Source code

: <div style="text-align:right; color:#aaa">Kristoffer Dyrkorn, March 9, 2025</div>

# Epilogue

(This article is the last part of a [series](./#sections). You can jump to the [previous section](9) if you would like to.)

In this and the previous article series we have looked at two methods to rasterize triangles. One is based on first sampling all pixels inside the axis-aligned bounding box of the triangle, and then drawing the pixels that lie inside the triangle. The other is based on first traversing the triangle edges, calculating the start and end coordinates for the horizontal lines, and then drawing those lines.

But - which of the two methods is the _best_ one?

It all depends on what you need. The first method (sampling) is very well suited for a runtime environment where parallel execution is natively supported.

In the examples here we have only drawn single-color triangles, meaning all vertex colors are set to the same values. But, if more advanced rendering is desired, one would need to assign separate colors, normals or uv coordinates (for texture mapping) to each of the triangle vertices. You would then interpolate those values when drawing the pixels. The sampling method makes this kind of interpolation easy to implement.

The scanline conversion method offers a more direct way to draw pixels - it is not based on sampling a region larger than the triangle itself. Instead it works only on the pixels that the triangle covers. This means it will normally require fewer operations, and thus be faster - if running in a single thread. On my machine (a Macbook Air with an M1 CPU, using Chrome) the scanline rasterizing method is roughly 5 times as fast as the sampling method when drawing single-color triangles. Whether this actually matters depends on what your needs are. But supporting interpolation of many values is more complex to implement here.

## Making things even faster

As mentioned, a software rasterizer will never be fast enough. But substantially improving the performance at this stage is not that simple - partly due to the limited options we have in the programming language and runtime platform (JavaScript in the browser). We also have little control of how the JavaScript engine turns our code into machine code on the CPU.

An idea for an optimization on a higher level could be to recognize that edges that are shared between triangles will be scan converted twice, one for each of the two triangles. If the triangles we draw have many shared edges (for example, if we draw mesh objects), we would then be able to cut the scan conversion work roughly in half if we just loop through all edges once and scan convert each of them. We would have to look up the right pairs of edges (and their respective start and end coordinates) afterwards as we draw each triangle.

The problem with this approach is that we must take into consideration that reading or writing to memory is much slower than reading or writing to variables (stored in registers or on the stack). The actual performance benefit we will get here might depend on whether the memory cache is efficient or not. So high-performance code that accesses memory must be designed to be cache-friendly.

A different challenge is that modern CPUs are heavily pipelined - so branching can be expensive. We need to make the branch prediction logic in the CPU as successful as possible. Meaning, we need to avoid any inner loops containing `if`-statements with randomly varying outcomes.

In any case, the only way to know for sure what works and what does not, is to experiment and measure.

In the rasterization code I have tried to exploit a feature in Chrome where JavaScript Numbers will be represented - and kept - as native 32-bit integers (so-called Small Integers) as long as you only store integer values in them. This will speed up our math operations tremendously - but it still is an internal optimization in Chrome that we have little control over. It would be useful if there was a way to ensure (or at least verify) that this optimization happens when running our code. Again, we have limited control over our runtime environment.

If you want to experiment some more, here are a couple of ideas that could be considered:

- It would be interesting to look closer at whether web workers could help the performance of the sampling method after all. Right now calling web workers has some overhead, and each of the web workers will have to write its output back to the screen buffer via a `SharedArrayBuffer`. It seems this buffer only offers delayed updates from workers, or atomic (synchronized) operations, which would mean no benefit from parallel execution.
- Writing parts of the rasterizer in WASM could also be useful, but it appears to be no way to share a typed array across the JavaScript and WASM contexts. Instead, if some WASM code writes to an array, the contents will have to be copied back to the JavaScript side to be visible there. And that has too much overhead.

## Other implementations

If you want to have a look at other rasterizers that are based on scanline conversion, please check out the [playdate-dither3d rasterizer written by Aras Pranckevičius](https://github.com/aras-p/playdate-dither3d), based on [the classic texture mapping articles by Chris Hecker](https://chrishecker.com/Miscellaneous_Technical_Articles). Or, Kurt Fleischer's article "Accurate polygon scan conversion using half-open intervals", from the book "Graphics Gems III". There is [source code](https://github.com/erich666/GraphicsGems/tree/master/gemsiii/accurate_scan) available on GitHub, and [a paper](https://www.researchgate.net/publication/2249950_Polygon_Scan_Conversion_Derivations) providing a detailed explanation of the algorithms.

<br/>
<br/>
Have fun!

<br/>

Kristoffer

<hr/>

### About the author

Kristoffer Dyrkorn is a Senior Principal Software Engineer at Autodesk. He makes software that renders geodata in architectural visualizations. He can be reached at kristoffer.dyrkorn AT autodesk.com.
• • • • • • •
- WORK ITEM:
Gather each line of the listing that holds the string "back".

- EXERCISE ANSWER:
- It would be interesting to look closer at whether web workers could help the performance of the sampling method after all. Right now calling web workers has some overhead, and each of the web workers will have to write its output back to the screen buffer via a `SharedArrayBuffer`. It seems this buffer only offers delayed updates from workers, or atomic (synchronized) operations, which would mean no benefit from parallel execution.
- Writing parts of the rasterizer in WASM could also be useful, but it appears to be no way to share a typed array across the JavaScript and WASM contexts. Instead, if some WASM code writes to an array, the contents will have to be copied back to the JavaScript side to be visible there. And that has too much overhead.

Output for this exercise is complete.